[Aim of the exercise]
Return each line of the data below unchanged, please.

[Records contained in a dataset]
--------------------

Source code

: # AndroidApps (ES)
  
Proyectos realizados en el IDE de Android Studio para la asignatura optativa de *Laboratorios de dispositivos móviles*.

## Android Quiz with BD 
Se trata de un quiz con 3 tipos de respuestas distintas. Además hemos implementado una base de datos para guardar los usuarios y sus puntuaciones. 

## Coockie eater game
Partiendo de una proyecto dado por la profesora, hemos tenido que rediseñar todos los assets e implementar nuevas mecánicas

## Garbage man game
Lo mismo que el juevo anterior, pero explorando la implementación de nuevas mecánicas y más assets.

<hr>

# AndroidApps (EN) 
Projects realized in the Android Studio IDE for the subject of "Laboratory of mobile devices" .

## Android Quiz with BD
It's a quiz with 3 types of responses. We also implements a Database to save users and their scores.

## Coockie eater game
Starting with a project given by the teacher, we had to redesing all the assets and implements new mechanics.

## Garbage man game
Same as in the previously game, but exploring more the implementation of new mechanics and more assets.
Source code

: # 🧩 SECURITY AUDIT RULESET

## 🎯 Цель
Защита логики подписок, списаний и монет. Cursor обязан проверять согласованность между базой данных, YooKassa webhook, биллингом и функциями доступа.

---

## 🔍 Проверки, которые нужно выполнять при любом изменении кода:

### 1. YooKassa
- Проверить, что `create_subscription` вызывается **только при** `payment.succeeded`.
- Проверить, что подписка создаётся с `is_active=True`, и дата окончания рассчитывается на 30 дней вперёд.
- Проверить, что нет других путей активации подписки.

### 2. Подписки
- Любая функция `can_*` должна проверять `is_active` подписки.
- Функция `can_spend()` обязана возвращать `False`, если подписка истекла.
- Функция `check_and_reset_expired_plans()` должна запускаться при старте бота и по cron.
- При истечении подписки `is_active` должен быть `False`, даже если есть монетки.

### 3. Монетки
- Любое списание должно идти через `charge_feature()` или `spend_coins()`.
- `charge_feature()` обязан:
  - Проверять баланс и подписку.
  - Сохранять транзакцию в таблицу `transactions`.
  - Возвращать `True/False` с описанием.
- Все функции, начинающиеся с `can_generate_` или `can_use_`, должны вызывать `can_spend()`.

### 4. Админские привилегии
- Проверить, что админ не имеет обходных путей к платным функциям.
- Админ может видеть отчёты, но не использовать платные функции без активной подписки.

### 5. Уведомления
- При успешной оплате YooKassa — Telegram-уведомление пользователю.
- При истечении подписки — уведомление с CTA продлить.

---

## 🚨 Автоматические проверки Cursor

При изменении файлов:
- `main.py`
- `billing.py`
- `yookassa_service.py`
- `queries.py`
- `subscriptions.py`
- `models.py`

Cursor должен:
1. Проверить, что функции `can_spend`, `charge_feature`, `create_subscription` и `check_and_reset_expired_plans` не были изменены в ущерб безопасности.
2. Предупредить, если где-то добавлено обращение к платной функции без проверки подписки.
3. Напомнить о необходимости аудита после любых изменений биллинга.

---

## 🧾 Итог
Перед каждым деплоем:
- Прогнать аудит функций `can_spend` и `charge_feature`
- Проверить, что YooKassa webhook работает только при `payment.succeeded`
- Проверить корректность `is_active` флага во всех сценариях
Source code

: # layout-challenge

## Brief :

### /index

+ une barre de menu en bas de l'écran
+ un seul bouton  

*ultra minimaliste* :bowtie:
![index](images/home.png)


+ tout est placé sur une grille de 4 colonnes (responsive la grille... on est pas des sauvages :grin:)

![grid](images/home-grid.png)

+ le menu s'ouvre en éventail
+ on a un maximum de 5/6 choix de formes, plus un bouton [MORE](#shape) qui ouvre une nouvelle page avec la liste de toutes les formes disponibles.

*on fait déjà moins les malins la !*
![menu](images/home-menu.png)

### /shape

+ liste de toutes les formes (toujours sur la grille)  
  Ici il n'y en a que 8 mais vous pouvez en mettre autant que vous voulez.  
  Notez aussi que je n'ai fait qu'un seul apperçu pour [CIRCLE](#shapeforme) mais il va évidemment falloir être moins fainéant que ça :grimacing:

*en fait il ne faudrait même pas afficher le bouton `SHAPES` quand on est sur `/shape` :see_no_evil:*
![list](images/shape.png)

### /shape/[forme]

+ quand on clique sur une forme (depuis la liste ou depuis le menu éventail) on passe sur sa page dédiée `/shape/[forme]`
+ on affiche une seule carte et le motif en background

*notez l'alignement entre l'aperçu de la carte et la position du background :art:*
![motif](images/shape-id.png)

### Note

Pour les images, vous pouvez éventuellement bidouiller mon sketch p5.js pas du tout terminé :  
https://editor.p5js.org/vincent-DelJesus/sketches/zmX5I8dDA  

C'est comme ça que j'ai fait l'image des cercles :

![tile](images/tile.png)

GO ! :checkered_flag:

--------------------

[Solution to this exercise]
Source code

: # AndroidApps (ES)
  
Proyectos realizados en el IDE de Android Studio para la asignatura optativa de *Laboratorios de dispositivos móviles*.

## Android Quiz with BD 
Se trata de un quiz con 3 tipos de respuestas distintas. Además hemos implementado una base de datos para guardar los usuarios y sus puntuaciones. 

## Coockie eater game
Partiendo de una proyecto dado por la profesora, hemos tenido que rediseñar todos los assets e implementar nuevas mecánicas

## Garbage man game
Lo mismo que el juevo anterior, pero explorando la implementación de nuevas mecánicas y más assets.

<hr>

# AndroidApps (EN) 
Projects realized in the Android Studio IDE for the subject of "Laboratory of mobile devices" .

## Android Quiz with BD
It's a quiz with 3 types of responses. We also implements a Database to save users and their scores.

## Coockie eater game
Starting with a project given by the teacher, we had to redesing all the assets and implements new mechanics.

## Garbage man game
Same as in the previously game, but exploring more the implementation of new mechanics and more assets.
Source code

: # 🧩 SECURITY AUDIT RULESET

## 🎯 Цель
Защита логики подписок, списаний и монет. Cursor обязан проверять согласованность между базой данных, YooKassa webhook, биллингом и функциями доступа.

---

## 🔍 Проверки, которые нужно выполнять при любом изменении кода:

### 1. YooKassa
- Проверить, что `create_subscription` вызывается **только при** `payment.succeeded`.
- Проверить, что подписка создаётся с `is_active=True`, и дата окончания рассчитывается на 30 дней вперёд.
- Проверить, что нет других путей активации подписки.

### 2. Подписки
- Любая функция `can_*` должна проверять `is_active` подписки.
- Функция `can_spend()` обязана возвращать `False`, если подписка истекла.
- Функция `check_and_reset_expired_plans()` должна запускаться при старте бота и по cron.
- При истечении подписки `is_active` должен быть `False`, даже если есть монетки.

### 3. Монетки
- Любое списание должно идти через `charge_feature()` или `spend_coins()`.
- `charge_feature()` обязан:
  - Проверять баланс и подписку.
  - Сохранять транзакцию в таблицу `transactions`.
  - Возвращать `True/False` с описанием.
- Все функции, начинающиеся с `can_generate_` или `can_use_`, должны вызывать `can_spend()`.

### 4. Админские привилегии
- Проверить, что админ не имеет обходных путей к платным функциям.
- Админ может видеть отчёты, но не использовать платные функции без активной подписки.

### 5. Уведомления
- При успешной оплате YooKassa — Telegram-уведомление пользователю.
- При истечении подписки — уведомление с CTA продлить.

---

## 🚨 Автоматические проверки Cursor

При изменении файлов:
- `main.py`
- `billing.py`
- `yookassa_service.py`
- `queries.py`
- `subscriptions.py`
- `models.py`

Cursor должен:
1. Проверить, что функции `can_spend`, `charge_feature`, `create_subscription` и `check_and_reset_expired_plans` не были изменены в ущерб безопасности.
2. Предупредить, если где-то добавлено обращение к платной функции без проверки подписки.
3. Напомнить о необходимости аудита после любых изменений биллинга.

---

## 🧾 Итог
Перед каждым деплоем:
- Прогнать аудит функций `can_spend` и `charge_feature`
- Проверить, что YooKassa webhook работает только при `payment.succeeded`
- Проверить корректность `is_active` флага во всех сценариях
Source code

: # layout-challenge

## Brief :

### /index

+ une barre de menu en bas de l'écran
+ un seul bouton  

*ultra minimaliste* :bowtie:
![index](images/home.png)


+ tout est placé sur une grille de 4 colonnes (responsive la grille... on est pas des sauvages :grin:)

![grid](images/home-grid.png)

+ le menu s'ouvre en éventail
+ on a un maximum de 5/6 choix de formes, plus un bouton [MORE](#shape) qui ouvre une nouvelle page avec la liste de toutes les formes disponibles.

*on fait déjà moins les malins la !*
![menu](images/home-menu.png)

### /shape

+ liste de toutes les formes (toujours sur la grille)  
  Ici il n'y en a que 8 mais vous pouvez en mettre autant que vous voulez.  
  Notez aussi que je n'ai fait qu'un seul apperçu pour [CIRCLE](#shapeforme) mais il va évidemment falloir être moins fainéant que ça :grimacing:

*en fait il ne faudrait même pas afficher le bouton `SHAPES` quand on est sur `/shape` :see_no_evil:*
![list](images/shape.png)

### /shape/[forme]

+ quand on clique sur une forme (depuis la liste ou depuis le menu éventail) on passe sur sa page dédiée `/shape/[forme]`
+ on affiche une seule carte et le motif en background

*notez l'alignement entre l'aperçu de la carte et la position du background :art:*
![motif](images/shape-id.png)

### Note

Pour les images, vous pouvez éventuellement bidouiller mon sketch p5.js pas du tout terminé :  
https://editor.p5js.org/vincent-DelJesus/sketches/zmX5I8dDA  

C'est comme ça que j'ai fait l'image des cercles :

![tile](images/tile.png)

GO ! :checkered_flag:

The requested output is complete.